About this exercise: Faithfully repeat each entry below, minus the pictures.

Dataset entries:
* * * *
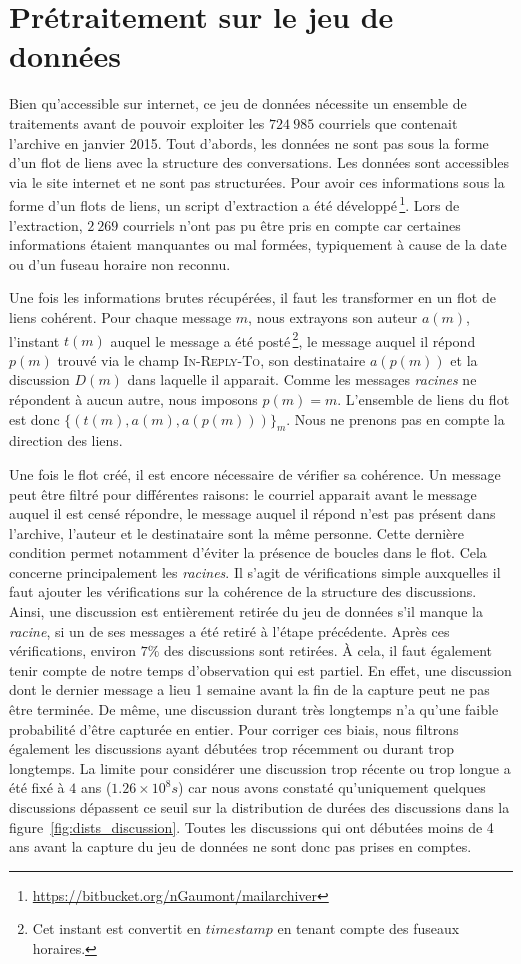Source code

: \section{Prétraitement sur le jeu de données}
Bien qu'accessible sur internet, ce jeu de données nécessite un ensemble de traitements avant de pouvoir exploiter les $724\ 985$ courriels que contenait l'archive en janvier 2015.
Tout d'abords, les données ne sont pas sous la forme d'un flot de liens avec la structure des conversations.
Les données sont accessibles via le site internet et ne sont pas structurées.
Pour avoir ces informations sous la forme d'un flots de liens, un script d'extraction a été développé\,\footnote{\url{https://bitbucket.org/nGaumont/mailarchiver}}.
Lors de l'extraction, $2\ 269$ courriels n'ont pas pu être pris en compte car certaines informations étaient manquantes ou mal formées, typiquement à cause de la date ou d'un fuseau horaire non reconnu.

Une fois les informations brutes récupérées, il faut les transformer en un flot de liens cohérent.
Pour chaque message $m$, nous extrayons son auteur $a(m)$, l'instant $t(m)$ auquel le message a été posté\,\footnote{Cet instant est convertit en $timestamp$ en tenant compte des fuseaux horaires.}, le message auquel il répond $p(m)$ trouvé via le champ \textsc{In-Reply-To}, son destinataire $a(p(m))$ et la discussion $D(m)$ dans laquelle il apparait.
Comme les messages \emph{racines} ne répondent à aucun autre, nous imposons $p(m)=m$.
L'ensemble de liens du flot est donc $\{(t(m),a(m),a(p(m)))\}_m$.
Nous ne prenons pas en compte la direction des liens.

Une fois le flot créé, il est encore nécessaire de vérifier sa cohérence.
Un message peut être filtré pour différentes raisons: le courriel apparait avant le message auquel il est censé répondre, le message auquel il répond n'est pas présent dans l'archive, l'auteur et le destinataire sont la même personne.
Cette dernière condition permet notamment d'éviter la présence de boucles dans le flot.
Cela concerne principalement les \emph{racines}.
Il s'agit de vérifications simple auxquelles il faut ajouter les vérifications sur la cohérence de la structure des discussions.
Ainsi, une discussion est entièrement retirée du jeu de données s'il manque la \emph{racine}, si un de ses messages a été retiré à l'étape précédente.
Après ces vérifications, environ $7\%$ des discussions sont retirées.
\`A cela, il faut également tenir compte de notre temps d'observation qui est partiel.
En effet, une discussion dont le dernier message a lieu 1 semaine avant la fin de la capture peut ne pas être terminée.
De même, une discussion durant très longtemps n'a qu'une faible probabilité d'être capturée en entier.
Pour corriger ces biais, nous filtrons également les discussions ayant débutées trop récemment ou durant trop longtemps.
La limite pour considérer une discussion trop récente ou trop longue a été fixé à $4$ ans ($1.26\times 10^8 s$) car nous avons constaté qu'uniquement quelques discussions dépassent ce seuil sur la distribution de durées des discussions dans la figure~\ref{fig:dists_discussion}.
Toutes les discussions qui ont débutées moins de 4 ans avant la capture du jeu de données ne sont donc pas prises en comptes.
* * * *
Answer to this exercise:
Source code

: \section{Prétraitement sur le jeu de données}
Bien qu'accessible sur internet, ce jeu de données nécessite un ensemble de traitements avant de pouvoir exploiter les $724\ 985$ courriels que contenait l'archive en janvier 2015.
Tout d'abords, les données ne sont pas sous la forme d'un flot de liens avec la structure des conversations.
Les données sont accessibles via le site internet et ne sont pas structurées.
Pour avoir ces informations sous la forme d'un flots de liens, un script d'extraction a été développé\,\footnote{\url{https://bitbucket.org/nGaumont/mailarchiver}}.
Lors de l'extraction, $2\ 269$ courriels n'ont pas pu être pris en compte car certaines informations étaient manquantes ou mal formées, typiquement à cause de la date ou d'un fuseau horaire non reconnu.

Une fois les informations brutes récupérées, il faut les transformer en un flot de liens cohérent.
Pour chaque message $m$, nous extrayons son auteur $a(m)$, l'instant $t(m)$ auquel le message a été posté\,\footnote{Cet instant est convertit en $timestamp$ en tenant compte des fuseaux horaires.}, le message auquel il répond $p(m)$ trouvé via le champ \textsc{In-Reply-To}, son destinataire $a(p(m))$ et la discussion $D(m)$ dans laquelle il apparait.
Comme les messages \emph{racines} ne répondent à aucun autre, nous imposons $p(m)=m$.
L'ensemble de liens du flot est donc $\{(t(m),a(m),a(p(m)))\}_m$.
Nous ne prenons pas en compte la direction des liens.

Une fois le flot créé, il est encore nécessaire de vérifier sa cohérence.
Un message peut être filtré pour différentes raisons: le courriel apparait avant le message auquel il est censé répondre, le message auquel il répond n'est pas présent dans l'archive, l'auteur et le destinataire sont la même personne.
Cette dernière condition permet notamment d'éviter la présence de boucles dans le flot.
Cela concerne principalement les \emph{racines}.
Il s'agit de vérifications simple auxquelles il faut ajouter les vérifications sur la cohérence de la structure des discussions.
Ainsi, une discussion est entièrement retirée du jeu de données s'il manque la \emph{racine}, si un de ses messages a été retiré à l'étape précédente.
Après ces vérifications, environ $7\%$ des discussions sont retirées.
\`A cela, il faut également tenir compte de notre temps d'observation qui est partiel.
En effet, une discussion dont le dernier message a lieu 1 semaine avant la fin de la capture peut ne pas être terminée.
De même, une discussion durant très longtemps n'a qu'une faible probabilité d'être capturée en entier.
Pour corriger ces biais, nous filtrons également les discussions ayant débutées trop récemment ou durant trop longtemps.
La limite pour considérer une discussion trop récente ou trop longue a été fixé à $4$ ans ($1.26\times 10^8 s$) car nous avons constaté qu'uniquement quelques discussions dépassent ce seuil sur la distribution de durées des discussions dans la figure~\ref{fig:dists_discussion}.
Toutes les discussions qui ont débutées moins de 4 ans avant la capture du jeu de données ne sont donc pas prises en comptes.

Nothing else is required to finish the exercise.